## [Work to complete]
Nothing but the lines from the start of the records through the line that contains "Puoi vedere gli" is to be copied, and each is to be copied exactly.

## [Provided records]
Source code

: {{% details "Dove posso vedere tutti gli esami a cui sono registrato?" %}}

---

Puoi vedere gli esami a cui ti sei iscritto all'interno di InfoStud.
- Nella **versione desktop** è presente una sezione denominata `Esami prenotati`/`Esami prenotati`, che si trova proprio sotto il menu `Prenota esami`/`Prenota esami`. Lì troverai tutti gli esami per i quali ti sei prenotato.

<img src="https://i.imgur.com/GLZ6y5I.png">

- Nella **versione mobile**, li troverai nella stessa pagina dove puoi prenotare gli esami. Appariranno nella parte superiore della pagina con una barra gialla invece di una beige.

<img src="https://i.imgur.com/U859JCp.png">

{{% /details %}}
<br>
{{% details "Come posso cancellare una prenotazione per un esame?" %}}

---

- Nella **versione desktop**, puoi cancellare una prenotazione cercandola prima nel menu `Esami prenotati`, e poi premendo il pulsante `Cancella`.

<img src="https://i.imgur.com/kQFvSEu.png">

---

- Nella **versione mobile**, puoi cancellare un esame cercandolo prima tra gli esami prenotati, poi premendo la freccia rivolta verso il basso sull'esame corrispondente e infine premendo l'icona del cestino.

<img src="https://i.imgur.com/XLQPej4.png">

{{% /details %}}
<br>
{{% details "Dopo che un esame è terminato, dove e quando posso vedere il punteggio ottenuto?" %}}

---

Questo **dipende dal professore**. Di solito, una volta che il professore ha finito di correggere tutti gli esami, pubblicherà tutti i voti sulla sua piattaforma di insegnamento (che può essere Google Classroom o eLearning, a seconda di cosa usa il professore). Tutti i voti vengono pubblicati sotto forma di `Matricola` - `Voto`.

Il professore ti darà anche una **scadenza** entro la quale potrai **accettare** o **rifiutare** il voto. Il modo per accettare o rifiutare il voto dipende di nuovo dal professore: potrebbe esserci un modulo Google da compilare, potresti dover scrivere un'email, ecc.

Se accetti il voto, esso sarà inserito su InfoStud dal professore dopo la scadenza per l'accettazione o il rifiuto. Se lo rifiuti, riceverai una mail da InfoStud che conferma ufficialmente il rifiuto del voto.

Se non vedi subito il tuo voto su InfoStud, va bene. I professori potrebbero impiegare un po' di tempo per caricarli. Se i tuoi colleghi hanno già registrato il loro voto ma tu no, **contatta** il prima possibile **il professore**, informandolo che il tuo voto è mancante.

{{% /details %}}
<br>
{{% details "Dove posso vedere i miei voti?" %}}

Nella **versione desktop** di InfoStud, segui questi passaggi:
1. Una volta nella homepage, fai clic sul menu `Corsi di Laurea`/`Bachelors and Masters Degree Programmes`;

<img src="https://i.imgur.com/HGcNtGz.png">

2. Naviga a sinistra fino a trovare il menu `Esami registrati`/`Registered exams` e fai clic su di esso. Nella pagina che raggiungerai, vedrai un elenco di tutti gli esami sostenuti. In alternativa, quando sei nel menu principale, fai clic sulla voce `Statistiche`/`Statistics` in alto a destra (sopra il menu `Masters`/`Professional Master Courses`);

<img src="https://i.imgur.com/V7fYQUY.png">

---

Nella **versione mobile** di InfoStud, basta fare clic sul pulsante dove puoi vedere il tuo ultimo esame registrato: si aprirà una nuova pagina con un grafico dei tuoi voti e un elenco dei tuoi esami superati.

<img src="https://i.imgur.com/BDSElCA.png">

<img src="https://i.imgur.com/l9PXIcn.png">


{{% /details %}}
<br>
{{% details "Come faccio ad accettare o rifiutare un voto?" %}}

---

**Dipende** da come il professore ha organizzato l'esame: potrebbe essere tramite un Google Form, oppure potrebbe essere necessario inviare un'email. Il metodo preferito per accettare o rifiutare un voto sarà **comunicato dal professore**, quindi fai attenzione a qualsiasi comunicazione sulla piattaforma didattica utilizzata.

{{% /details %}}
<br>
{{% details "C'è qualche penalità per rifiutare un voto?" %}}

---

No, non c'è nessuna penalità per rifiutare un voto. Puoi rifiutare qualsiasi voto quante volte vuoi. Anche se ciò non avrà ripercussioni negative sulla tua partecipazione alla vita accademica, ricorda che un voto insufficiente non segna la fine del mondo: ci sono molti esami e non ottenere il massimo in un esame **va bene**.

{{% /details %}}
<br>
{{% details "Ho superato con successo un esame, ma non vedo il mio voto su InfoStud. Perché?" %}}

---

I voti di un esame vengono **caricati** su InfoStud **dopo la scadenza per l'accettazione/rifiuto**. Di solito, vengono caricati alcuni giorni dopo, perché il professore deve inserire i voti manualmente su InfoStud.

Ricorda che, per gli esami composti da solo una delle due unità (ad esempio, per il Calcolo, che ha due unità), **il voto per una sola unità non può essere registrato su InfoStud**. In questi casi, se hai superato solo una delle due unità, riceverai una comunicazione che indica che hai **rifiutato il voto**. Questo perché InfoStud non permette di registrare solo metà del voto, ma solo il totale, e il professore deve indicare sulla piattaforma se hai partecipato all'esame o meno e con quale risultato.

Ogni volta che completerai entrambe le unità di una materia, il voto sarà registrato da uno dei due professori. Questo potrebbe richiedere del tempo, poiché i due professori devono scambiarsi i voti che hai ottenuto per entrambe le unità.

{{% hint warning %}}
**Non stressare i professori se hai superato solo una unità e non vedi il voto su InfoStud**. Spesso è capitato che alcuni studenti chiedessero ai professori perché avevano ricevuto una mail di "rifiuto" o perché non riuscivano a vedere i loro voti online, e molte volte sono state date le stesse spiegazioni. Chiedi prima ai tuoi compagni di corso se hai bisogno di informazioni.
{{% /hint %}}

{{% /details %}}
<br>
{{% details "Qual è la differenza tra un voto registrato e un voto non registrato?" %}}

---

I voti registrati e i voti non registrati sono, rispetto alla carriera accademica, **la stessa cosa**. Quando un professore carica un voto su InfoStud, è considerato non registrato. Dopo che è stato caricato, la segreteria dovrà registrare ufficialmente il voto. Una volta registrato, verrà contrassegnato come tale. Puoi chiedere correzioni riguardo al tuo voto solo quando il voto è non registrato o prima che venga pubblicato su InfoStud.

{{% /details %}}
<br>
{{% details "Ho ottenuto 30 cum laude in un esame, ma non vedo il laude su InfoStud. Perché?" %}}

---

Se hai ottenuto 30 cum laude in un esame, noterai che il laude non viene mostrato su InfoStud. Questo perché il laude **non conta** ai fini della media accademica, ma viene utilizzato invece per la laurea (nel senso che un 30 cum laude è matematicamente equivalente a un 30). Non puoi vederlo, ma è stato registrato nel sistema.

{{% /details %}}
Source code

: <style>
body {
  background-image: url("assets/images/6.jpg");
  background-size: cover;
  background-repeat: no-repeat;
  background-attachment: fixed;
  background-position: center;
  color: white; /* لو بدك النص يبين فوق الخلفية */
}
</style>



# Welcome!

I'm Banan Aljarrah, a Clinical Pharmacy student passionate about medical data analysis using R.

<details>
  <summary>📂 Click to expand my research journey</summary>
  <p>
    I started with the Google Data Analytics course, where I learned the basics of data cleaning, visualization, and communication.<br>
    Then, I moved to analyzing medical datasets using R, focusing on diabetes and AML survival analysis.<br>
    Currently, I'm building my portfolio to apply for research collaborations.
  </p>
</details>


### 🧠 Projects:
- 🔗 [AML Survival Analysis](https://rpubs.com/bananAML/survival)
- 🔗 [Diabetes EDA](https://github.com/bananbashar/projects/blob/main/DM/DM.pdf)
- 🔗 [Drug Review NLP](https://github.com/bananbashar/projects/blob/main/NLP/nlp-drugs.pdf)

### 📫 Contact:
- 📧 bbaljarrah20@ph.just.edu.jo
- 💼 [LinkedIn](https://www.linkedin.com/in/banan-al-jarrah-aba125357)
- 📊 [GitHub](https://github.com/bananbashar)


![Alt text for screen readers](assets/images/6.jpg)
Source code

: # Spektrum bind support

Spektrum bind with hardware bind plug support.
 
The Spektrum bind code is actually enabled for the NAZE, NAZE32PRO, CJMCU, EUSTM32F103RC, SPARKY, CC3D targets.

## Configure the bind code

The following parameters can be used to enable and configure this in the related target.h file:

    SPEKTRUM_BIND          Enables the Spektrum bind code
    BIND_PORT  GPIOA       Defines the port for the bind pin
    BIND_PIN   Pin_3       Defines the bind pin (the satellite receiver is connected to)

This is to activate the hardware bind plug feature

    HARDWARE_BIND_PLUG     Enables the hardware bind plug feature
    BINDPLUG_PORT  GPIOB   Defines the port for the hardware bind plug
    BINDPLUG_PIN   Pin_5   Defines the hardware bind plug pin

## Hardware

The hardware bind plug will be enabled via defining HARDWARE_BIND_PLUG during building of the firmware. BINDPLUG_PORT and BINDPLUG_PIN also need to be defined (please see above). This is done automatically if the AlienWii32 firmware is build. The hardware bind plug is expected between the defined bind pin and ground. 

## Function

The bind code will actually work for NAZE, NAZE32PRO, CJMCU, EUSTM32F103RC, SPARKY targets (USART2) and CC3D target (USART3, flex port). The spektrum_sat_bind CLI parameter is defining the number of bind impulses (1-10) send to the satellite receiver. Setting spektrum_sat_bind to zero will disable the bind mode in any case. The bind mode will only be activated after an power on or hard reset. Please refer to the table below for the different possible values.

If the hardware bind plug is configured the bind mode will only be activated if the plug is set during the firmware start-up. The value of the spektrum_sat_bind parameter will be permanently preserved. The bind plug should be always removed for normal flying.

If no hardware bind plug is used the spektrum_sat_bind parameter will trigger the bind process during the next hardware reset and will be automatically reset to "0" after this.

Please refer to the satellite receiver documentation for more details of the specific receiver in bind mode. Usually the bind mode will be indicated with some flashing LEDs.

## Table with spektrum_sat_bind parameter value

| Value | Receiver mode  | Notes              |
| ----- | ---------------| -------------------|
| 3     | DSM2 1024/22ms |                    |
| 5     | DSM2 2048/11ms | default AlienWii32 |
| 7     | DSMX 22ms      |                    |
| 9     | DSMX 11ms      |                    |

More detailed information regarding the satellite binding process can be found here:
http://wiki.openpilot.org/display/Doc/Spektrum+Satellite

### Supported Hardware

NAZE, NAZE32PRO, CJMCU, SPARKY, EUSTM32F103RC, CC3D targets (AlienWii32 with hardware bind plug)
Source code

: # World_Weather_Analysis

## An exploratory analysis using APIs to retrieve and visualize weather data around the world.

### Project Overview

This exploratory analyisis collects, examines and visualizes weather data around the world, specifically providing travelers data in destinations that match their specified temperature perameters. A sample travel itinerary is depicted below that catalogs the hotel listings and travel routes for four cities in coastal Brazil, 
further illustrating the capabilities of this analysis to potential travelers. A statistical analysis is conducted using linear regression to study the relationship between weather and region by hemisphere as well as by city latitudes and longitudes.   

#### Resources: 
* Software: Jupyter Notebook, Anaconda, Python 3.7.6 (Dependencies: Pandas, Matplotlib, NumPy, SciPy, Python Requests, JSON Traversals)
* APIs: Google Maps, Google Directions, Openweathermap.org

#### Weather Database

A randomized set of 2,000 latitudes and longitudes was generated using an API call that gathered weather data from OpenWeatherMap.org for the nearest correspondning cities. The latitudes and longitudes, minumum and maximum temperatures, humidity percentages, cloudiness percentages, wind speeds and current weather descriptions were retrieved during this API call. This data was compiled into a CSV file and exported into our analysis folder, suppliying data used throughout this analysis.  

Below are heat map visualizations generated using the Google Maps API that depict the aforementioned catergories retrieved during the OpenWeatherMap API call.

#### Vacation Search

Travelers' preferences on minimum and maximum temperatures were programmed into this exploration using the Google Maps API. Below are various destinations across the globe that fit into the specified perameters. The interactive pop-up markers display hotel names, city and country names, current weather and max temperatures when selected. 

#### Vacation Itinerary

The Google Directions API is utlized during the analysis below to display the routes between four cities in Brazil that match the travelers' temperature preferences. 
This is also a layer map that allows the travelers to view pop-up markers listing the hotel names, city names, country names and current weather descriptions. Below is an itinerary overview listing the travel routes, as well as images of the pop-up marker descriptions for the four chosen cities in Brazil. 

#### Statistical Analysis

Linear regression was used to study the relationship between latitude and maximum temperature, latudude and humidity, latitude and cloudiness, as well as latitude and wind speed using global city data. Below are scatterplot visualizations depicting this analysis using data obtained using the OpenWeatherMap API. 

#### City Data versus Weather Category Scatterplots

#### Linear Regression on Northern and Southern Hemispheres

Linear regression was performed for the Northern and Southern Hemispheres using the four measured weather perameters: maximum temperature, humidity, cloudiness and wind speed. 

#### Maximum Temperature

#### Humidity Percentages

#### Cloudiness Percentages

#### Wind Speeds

## [Output of the task]
Source code

: {{% details "Dove posso vedere tutti gli esami a cui sono registrato?" %}}

---

Puoi vedere gli esami a cui ti sei iscritto all'interno di InfoStud.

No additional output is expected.